Warming up can be confusing to many who are starting out with an exercise program. But, there is nothing complicated about it. The basic tenets are simply to start slow and stay slow until your body is ready for the stress of the workout. This will allow your cardiovascular system to infuse all of your key muscles, and will get your heart and lungs functioning on "high alert" to endure the stress of the workout. For most people, this process involves exercising at appoximately half speed for about the first five minutes; then, if all seems well, you can move to full speed and complete your exercise session. Failure to properly warm up may result in a high degree of muscular stress on muscles and tendons that are still tight and not adequately vascularized, and render them much more susceptible to injury.
Cooling down is a good idea and is almost as important as warming up. What cool down accomplishes is allowing the body to reduce the heart rate and blood flow while, at the same time, reducing the amount of stress and work that the muscles are doing. During this time, the blood courses through the muscles and begins the work of cleansing toxic breakdown products such as lactic acid that can cause soreness and stiffness. It also provides a few relatively stress free minutes to concentrate on form and technique, which are also important, over the long haul, to staying in balance and avoiding injury.

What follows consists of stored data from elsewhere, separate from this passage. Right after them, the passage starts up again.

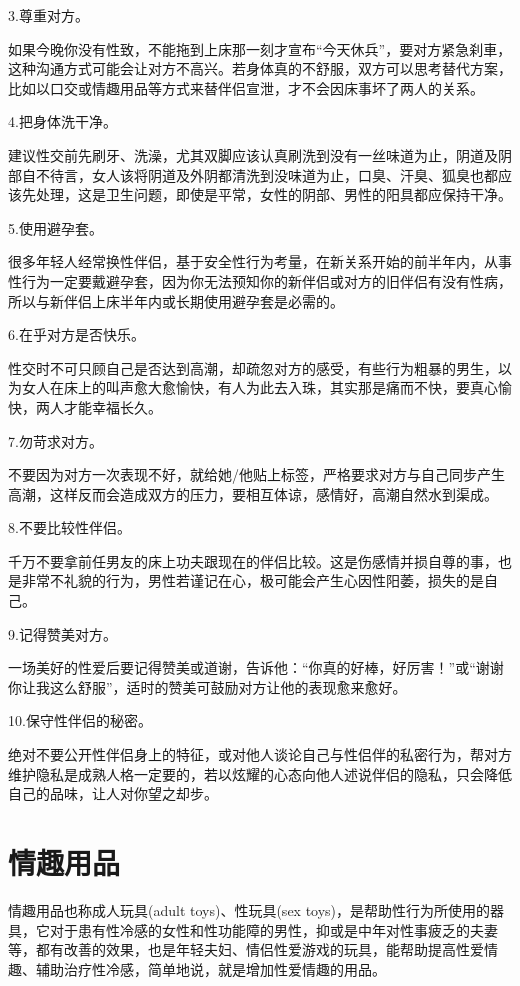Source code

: \documentclass[12pt,UTF8]{ctexbook}
\begin{document}
3.尊重对方。

如果今晚你没有性致，不能拖到上床那一刻才宣布“今天休兵”，要对方紧急刹車，这种沟通方式可能会让对方不高兴。若身体真的不舒服，双方可以思考替代方案，比如以口交或情趣用品等方式来替伴侣宣泄，才不会因床事坏了两人的关系。

4.把身体洗干净。

建议性交前先刷牙、洗澡，尤其双脚应该认真刷洗到没有一丝味道为止，阴道及阴部自不待言，女人该将阴道及外阴都清洗到没味道为止，口臭、汗臭、狐臭也都应该先处理，这是卫生问题，即使是平常，女性的阴部、男性的阳具都应保持干净。

5.使用避孕套。

很多年轻人经常换性伴侣，基于安全性行为考量，在新关系开始的前半年内，从事性行为一定要戴避孕套，因为你无法预知你的新伴侣或对方的旧伴侣有没有性病，所以与新伴侣上床半年内或长期使用避孕套是必需的。

6.在乎对方是否快乐。

性交时不可只顾自己是否达到高潮，却疏忽对方的感受，有些行为粗暴的男生，以为女人在床上的叫声愈大愈愉快，有人为此去入珠，其实那是痛而不快，要真心愉快，两人才能幸福长久。

7.勿苛求对方。

不要因为对方一次表现不好，就给她/他贴上标签，严格要求对方与自己同步产生高潮，这样反而会造成双方的压力，要相互体谅，感情好，高潮自然水到渠成。

8.不要比较性伴侣。

千万不要拿前任男友的床上功夫跟现在的伴侣比较。这是伤感情并损自尊的事，也是非常不礼貌的行为，男性若谨记在心，极可能会产生心因性阳萎，损失的是自己。

9.记得赞美对方。

一场美好的性爱后要记得赞美或道谢，告诉他：“你真的好棒，好厉害！”或“谢谢你让我这么舒服”，适时的赞美可鼓励对方让他的表现愈来愈好。

10.保守性伴侣的秘密。

绝对不要公开性伴侣身上的特征，或对他人谈论自己与性侣伴的私密行为，帮对方维护隐私是成熟人格一定要的，若以炫耀的心态向他人述说伴侣的隐私，只会降低自己的品味，让人对你望之却步。

\chapter{情趣用品}

情趣用品也称成人玩具(adult toys)、性玩具(sex toys)，是帮助性行为所使用的器具，它对于患有性冷感的女性和性功能障的男性，抑或是中年对性事疲乏的夫妻等，都有改善的效果，也是年轻夫妇、情侣性爱游戏的玩具，能帮助提高性爱情趣、辅助治疗性冷感，简单地说，就是增加性爱情趣的用品。
\end{document}
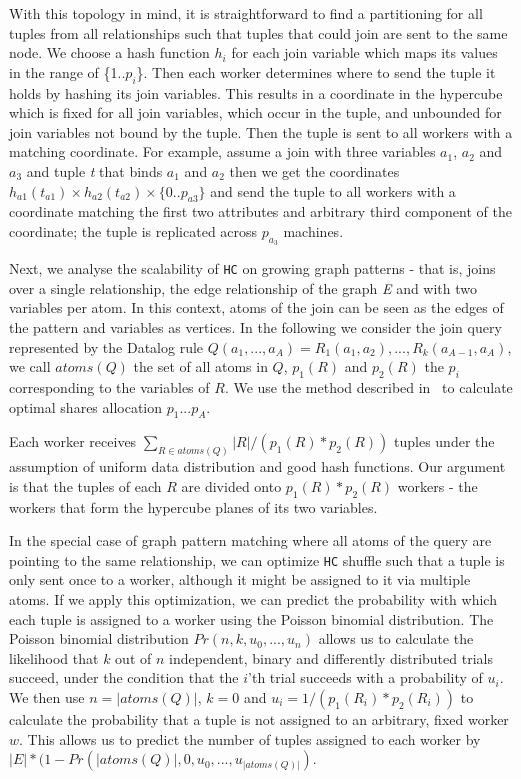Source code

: With this topology in mind, it is straightforward to find a partitioning for all tuples from all relationships such that tuples that could join are sent to the same node.
We choose a hash function $h_i$ for each join variable which maps its values in the range of \{1..$p_i$\}.
Then each worker determines where to send the tuple it holds by hashing its join variables.
This results in a coordinate in the hypercube which is fixed for all join variables, which occur in the tuple, and unbounded for join variables not bound by the tuple.
Then the tuple is sent to all workers with a matching coordinate.
For example, assume a join with three variables $a_1$, $a_2$ and $a_3$ and tuple \textit{t} that binds $a_1$ and $a_2$ then we get the coordinates $h_{a1}(t_{a1}) \times h_{a2}(t_{a2}) \times \{0..p_{a3}\}$ and send the tuple
to all workers with a coordinate matching the first two attributes and arbitrary third component of the coordinate; the tuple is replicated across $p_{a_3}$ machines.

Next, we analyse the scalability of \texttt{HC} on growing graph patterns - that is, joins over a single relationship, the edge relationship of the graph \textit{E} and with two variables per atom.
In this context, atoms of the join can be seen as the edges of the pattern and variables as vertices.
In the following we consider the join query represented by the Datalog rule $Q(a_1, ..., a_A) = R_1(a_1, a_2), ..., R_k(a_{A-1}, a_A)$, we call $atoms(Q)$ the set of all atoms in $Q$, $p_1(R)$ and $p_2(R)$ the $p_i$ corresponding to the variables of $R$.
We use the method described in~\cite{myria-detailed} to calculate optimal shares allocation $p_1 ... p_A$.

Each worker receives $\sum_{R \in atoms(Q)} |R| / (p_1(R) * p_2(R))$ tuples under the assumption of uniform data distribution and good hash functions.
Our argument is that the tuples of each $R$ are divided onto $p_1(R) * p_2(R)$ workers - the workers that form the hypercube planes of its two variables.

In the special case of graph pattern matching where all atoms of the query are pointing to the same relationship, we can optimize \texttt{HC} shuffle such that a tuple is only sent once to a worker, although it might be assigned to it via multiple atoms.
If we apply this optimization, we can predict the probability with which each tuple is assigned to a worker using the Poisson binomial distribution.
The Poisson binomial distribution $Pr(n, k, u_0, ..., u_n)$ allows us to calculate the likelihood that $k$ out of $n$ independent, binary and differently distributed trials succeed, under the condition that the $i$'th trial succeeds with a probability of $u_i$.
We then use $n = |atoms(Q)|$, $k = 0$ and $u_i=1/(p_1(R_i) * p_2(R_i))$ to calculate the probability that a tuple is not assigned to an arbitrary, fixed worker $w$.
This allows us to predict the number of tuples assigned to each worker by $|E| * (1 - Pr(|atoms(Q)|, 0, u_0, ..., u_{|atoms(Q)|})$.

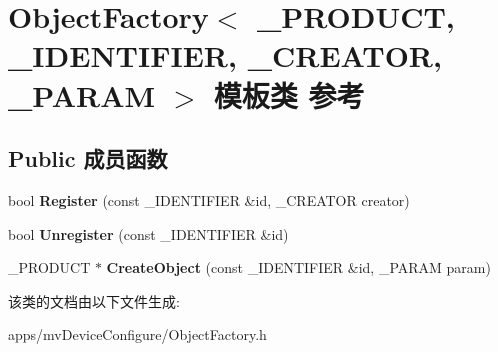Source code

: \hypertarget{class_object_factory}{\section{Object\+Factory$<$ \+\_\+\+P\+R\+O\+D\+U\+C\+T, \+\_\+\+I\+D\+E\+N\+T\+I\+F\+I\+E\+R, \+\_\+\+C\+R\+E\+A\+T\+O\+R, \+\_\+\+P\+A\+R\+A\+M $>$ 模板类 参考}
\label{class_object_factory}
}
\subsection*{Public 成员函数}
\begin{DoxyCompactItemize}
\item 
\hypertarget{class_object_factory_af7f300f315c93d8d1061777167a89757}{bool {\bfseries Register} (const \+\_\+\+I\+D\+E\+N\+T\+I\+F\+I\+E\+R \&id, \+\_\+\+C\+R\+E\+A\+T\+O\+R creator)}\label{class_object_factory_af7f300f315c93d8d1061777167a89757}

\item 
\hypertarget{class_object_factory_a3758be797c33984e5d66e8d1408942cd}{bool {\bfseries Unregister} (const \+\_\+\+I\+D\+E\+N\+T\+I\+F\+I\+E\+R \&id)}\label{class_object_factory_a3758be797c33984e5d66e8d1408942cd}

\item 
\hypertarget{class_object_factory_a2800af9c7f02f2b63e8c8ce7354bf969}{\+\_\+\+P\+R\+O\+D\+U\+C\+T $\ast$ {\bfseries Create\+Object} (const \+\_\+\+I\+D\+E\+N\+T\+I\+F\+I\+E\+R \&id, \+\_\+\+P\+A\+R\+A\+M param)}\label{class_object_factory_a2800af9c7f02f2b63e8c8ce7354bf969}

\end{DoxyCompactItemize}


该类的文档由以下文件生成\+:\begin{DoxyCompactItemize}
\item 
apps/mv\+Device\+Configure/Object\+Factory.\+h\end{DoxyCompactItemize}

What about stretching? How often should you do it? How should you do it? And, should you stretch before or after a workout? Stretching is important in maintaining optimum flexibility and preventing injury. Failure to stretch results in progressive shortening of the muscles and tendons to the point that, after years of exercising and not stretching, some people literally cannot completely straighten their legs. For walking, running and biking, the most important stretches are the legs. For tennis, weight lifting, handball and other upper body skills, arms and shoulders are most important. It's not that you shouldn't stretch all of these areas regardless, it's just that, if push comes to shove, it is much more critical for a biker to stretch his hamstrings and quads that it is for him to stretch his shoulders and arms.

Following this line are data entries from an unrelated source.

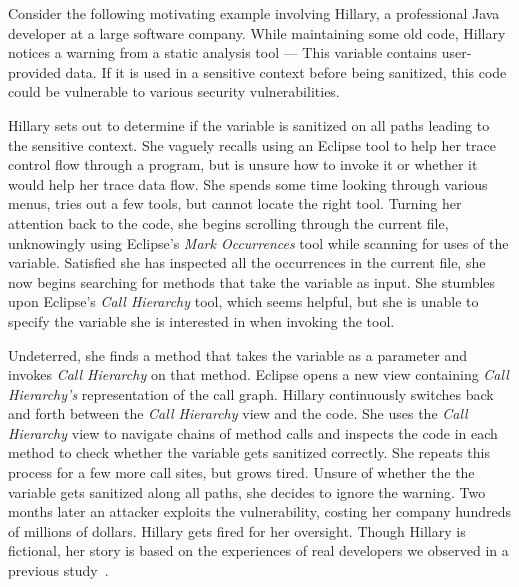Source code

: \documentclass[conference]{IEEEtran}
\begin{document}

Consider the following motivating example involving Hillary, a professional Java developer at a large software company.
While maintaining some old code, Hillary notices a warning from a static analysis tool --- This variable contains user-provided data. 
If it is used in a sensitive context before being sanitized, this code could be vulnerable to various security vulnerabilities.

Hillary sets out to determine if the variable is sanitized on all paths leading to the sensitive context.
She vaguely recalls using an Eclipse tool to help her trace control flow through a program, but is unsure how to invoke it or whether it would help her trace data flow.
She spends some time looking through various menus, tries out a few tools, but cannot locate the right tool.
Turning her attention back to the code, she begins scrolling through the current file, unknowingly using Eclipse's \emph{Mark Occurrences} tool while scanning for uses of the variable. 
Satisfied she has inspected all the occurrences in the current file, she now begins searching for methods that take the variable as input.
She stumbles upon Eclipse's \emph{Call Hierarchy} tool, which seems helpful, but she is unable to specify the variable she is interested in when invoking the tool.

Undeterred, she finds a method that takes the variable as a parameter and invokes \emph{Call Hierarchy} on that method.
Eclipse opens a new view containing \emph{Call Hierarchy's} representation of the call graph.
Hillary continuously switches back and forth between the \emph{Call Hierarchy} view and the code.
She uses the \emph{Call Hierarchy} view to navigate chains of method calls and inspects the code in each method to check whether the variable gets sanitized correctly.
She repeats this process for a few more call sites, but grows tired. 
Unsure of whether the the variable gets sanitized along all paths, she decides to ignore the warning.
Two months later an attacker exploits the vulnerability, costing her company hundreds of millions of dollars. 
Hillary gets fired for her oversight. 
Though Hillary is fictional, her story is based on the experiences of real developers we observed in a previous study~\cite{Smith2015}.
\end{document}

Stretching should be done a minimum of 5 or 10 minutes three to four times a week. The preferred technique is "proprioceptive neuromuscular facilitation", which involves alternating contraction and stretching of the muscle in question. I prefer to stretch hamstrings for 30 seconds, then the other side, returning the first one for a total of two stretches on each side. I do this by placing my heel about waist high and leaning over til I feel the stretch, alternating contraction and stretching to increase the amount of muscle lenthening that can be accomplished. I stretch the quads by holding on to my foot behind me, same way, 30 seconds on each side, repeat times one. Most people tend not to like to stretch and, so, they often avoid doing it, resulting in a very tight body that cannot perform optimally and is more prone to injury.